[[ PROVIDED DATA open ]]
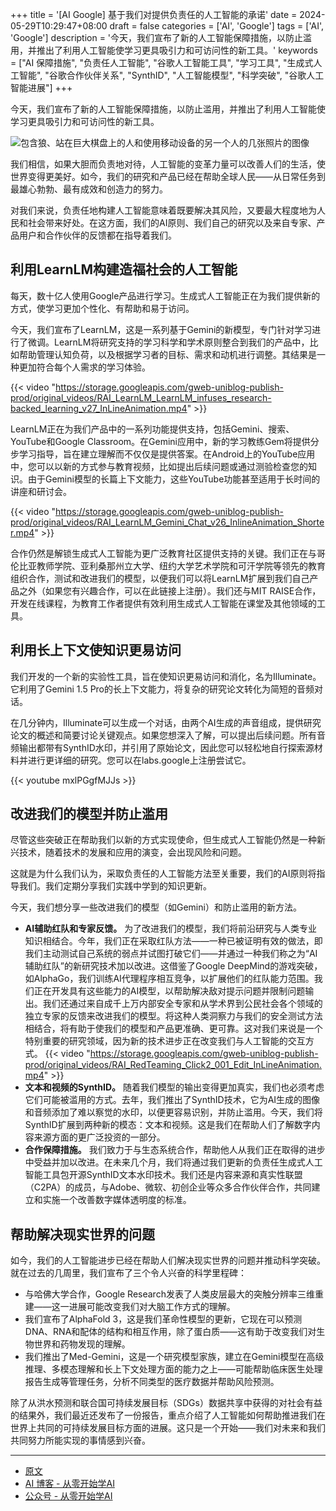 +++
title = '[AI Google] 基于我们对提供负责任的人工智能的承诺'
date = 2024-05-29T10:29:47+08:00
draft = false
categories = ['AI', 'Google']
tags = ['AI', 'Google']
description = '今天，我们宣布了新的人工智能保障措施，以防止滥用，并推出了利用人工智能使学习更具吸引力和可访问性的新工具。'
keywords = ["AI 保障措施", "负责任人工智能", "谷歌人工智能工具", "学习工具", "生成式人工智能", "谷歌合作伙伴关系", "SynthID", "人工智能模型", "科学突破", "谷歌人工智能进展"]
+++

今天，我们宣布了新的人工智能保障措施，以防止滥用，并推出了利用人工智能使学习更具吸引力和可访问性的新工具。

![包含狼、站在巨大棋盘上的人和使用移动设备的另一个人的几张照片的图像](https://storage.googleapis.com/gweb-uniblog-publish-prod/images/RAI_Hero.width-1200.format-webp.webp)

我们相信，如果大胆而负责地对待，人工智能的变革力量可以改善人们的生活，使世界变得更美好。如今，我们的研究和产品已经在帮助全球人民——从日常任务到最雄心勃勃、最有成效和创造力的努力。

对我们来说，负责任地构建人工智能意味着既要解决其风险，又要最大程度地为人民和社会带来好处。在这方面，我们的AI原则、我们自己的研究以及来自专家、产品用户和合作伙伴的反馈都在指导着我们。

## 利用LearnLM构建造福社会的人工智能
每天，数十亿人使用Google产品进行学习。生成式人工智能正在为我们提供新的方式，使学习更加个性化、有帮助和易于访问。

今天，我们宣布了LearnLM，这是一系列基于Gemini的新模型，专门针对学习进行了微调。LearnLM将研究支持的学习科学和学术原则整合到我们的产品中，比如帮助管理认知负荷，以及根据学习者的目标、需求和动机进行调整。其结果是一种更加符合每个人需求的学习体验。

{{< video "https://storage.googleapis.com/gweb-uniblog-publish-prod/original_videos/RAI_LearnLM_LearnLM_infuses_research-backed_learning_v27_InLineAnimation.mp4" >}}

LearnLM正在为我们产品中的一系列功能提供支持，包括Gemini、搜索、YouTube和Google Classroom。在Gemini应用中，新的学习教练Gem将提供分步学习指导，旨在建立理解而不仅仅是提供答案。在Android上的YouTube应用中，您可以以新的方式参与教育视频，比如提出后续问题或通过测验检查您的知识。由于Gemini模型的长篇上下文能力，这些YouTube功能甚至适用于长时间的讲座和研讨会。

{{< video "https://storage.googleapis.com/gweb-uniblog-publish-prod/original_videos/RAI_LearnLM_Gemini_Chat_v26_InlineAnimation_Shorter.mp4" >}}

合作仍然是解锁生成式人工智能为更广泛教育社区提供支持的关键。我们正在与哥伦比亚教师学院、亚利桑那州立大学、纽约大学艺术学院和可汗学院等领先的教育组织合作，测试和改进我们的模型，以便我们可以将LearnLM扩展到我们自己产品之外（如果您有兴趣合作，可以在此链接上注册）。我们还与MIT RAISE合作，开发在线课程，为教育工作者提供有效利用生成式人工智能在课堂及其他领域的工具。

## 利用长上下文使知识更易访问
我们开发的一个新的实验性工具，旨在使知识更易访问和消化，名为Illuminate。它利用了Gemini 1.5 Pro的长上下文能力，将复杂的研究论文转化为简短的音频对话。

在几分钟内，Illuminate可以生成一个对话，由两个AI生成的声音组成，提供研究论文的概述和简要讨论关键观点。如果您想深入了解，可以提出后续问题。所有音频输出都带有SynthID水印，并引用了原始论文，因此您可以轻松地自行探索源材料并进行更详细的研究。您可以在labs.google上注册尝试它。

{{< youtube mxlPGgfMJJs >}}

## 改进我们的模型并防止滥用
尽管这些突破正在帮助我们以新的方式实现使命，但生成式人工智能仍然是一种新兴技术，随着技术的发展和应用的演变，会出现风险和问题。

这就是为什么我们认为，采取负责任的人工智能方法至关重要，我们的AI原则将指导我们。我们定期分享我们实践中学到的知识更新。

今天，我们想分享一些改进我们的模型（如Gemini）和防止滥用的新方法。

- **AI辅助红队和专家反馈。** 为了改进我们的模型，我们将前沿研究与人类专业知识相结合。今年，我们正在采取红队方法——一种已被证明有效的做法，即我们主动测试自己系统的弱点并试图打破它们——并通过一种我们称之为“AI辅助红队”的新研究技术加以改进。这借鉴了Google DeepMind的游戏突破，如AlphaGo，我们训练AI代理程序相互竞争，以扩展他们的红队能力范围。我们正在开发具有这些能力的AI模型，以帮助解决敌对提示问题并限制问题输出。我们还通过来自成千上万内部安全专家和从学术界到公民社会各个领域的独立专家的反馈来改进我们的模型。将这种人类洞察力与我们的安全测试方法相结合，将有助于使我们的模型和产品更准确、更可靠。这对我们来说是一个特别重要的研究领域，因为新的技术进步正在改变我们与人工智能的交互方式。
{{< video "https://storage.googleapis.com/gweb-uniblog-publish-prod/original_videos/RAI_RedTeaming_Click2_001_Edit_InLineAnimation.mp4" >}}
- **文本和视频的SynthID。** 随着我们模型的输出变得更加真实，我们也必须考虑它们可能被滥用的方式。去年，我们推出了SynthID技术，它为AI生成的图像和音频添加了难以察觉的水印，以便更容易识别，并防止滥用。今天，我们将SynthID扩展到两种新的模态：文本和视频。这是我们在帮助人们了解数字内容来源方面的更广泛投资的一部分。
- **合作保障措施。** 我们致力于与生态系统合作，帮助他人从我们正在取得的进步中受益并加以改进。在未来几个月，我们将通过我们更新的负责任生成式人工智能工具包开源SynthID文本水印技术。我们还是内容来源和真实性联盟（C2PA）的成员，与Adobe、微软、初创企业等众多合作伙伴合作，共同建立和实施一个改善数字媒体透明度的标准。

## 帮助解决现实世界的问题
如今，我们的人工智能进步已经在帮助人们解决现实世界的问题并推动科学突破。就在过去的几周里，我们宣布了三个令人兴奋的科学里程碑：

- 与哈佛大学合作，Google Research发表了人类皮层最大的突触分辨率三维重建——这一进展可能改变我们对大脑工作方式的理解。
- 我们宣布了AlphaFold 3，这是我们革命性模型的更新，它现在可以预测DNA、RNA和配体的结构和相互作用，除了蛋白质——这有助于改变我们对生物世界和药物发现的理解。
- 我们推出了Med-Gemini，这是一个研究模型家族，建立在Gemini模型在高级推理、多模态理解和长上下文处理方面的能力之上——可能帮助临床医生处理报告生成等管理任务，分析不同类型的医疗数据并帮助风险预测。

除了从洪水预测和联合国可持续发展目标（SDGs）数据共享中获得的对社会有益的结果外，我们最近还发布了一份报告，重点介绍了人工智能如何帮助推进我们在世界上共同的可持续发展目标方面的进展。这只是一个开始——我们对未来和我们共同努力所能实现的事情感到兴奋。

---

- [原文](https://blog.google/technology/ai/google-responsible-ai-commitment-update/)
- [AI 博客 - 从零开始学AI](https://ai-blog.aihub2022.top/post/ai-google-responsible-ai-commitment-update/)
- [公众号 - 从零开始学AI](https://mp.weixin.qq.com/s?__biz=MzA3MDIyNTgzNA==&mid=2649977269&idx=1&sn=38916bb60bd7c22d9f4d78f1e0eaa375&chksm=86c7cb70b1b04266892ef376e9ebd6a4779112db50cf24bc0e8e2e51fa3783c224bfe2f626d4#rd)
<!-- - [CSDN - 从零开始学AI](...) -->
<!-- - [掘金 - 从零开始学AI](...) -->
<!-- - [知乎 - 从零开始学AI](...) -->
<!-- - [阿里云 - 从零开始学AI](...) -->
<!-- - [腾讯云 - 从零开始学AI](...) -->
[[ PROVIDED DATA closed ]]
[[ PROVIDED DATA open ]]
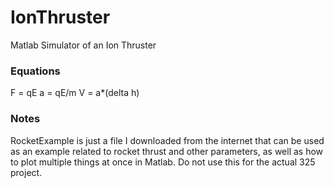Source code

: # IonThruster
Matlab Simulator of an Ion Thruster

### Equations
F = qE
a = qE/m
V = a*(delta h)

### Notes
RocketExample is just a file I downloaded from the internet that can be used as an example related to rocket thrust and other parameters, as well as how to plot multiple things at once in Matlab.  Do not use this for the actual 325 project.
[[ PROVIDED DATA closed ]]
Pull out all lines containing the word "prod" from the entries above.

![包含狼、站在巨大棋盘上的人和使用移动设备的另一个人的几张照片的图像](https://storage.googleapis.com/gweb-uniblog-publish-prod/images/RAI_Hero.width-1200.format-webp.webp)
{{< video "https://storage.googleapis.com/gweb-uniblog-publish-prod/original_videos/RAI_LearnLM_LearnLM_infuses_research-backed_learning_v27_InLineAnimation.mp4" >}}
{{< video "https://storage.googleapis.com/gweb-uniblog-publish-prod/original_videos/RAI_LearnLM_Gemini_Chat_v26_InlineAnimation_Shorter.mp4" >}}
{{< video "https://storage.googleapis.com/gweb-uniblog-publish-prod/original_videos/RAI_RedTeaming_Click2_001_Edit_InLineAnimation.mp4" >}}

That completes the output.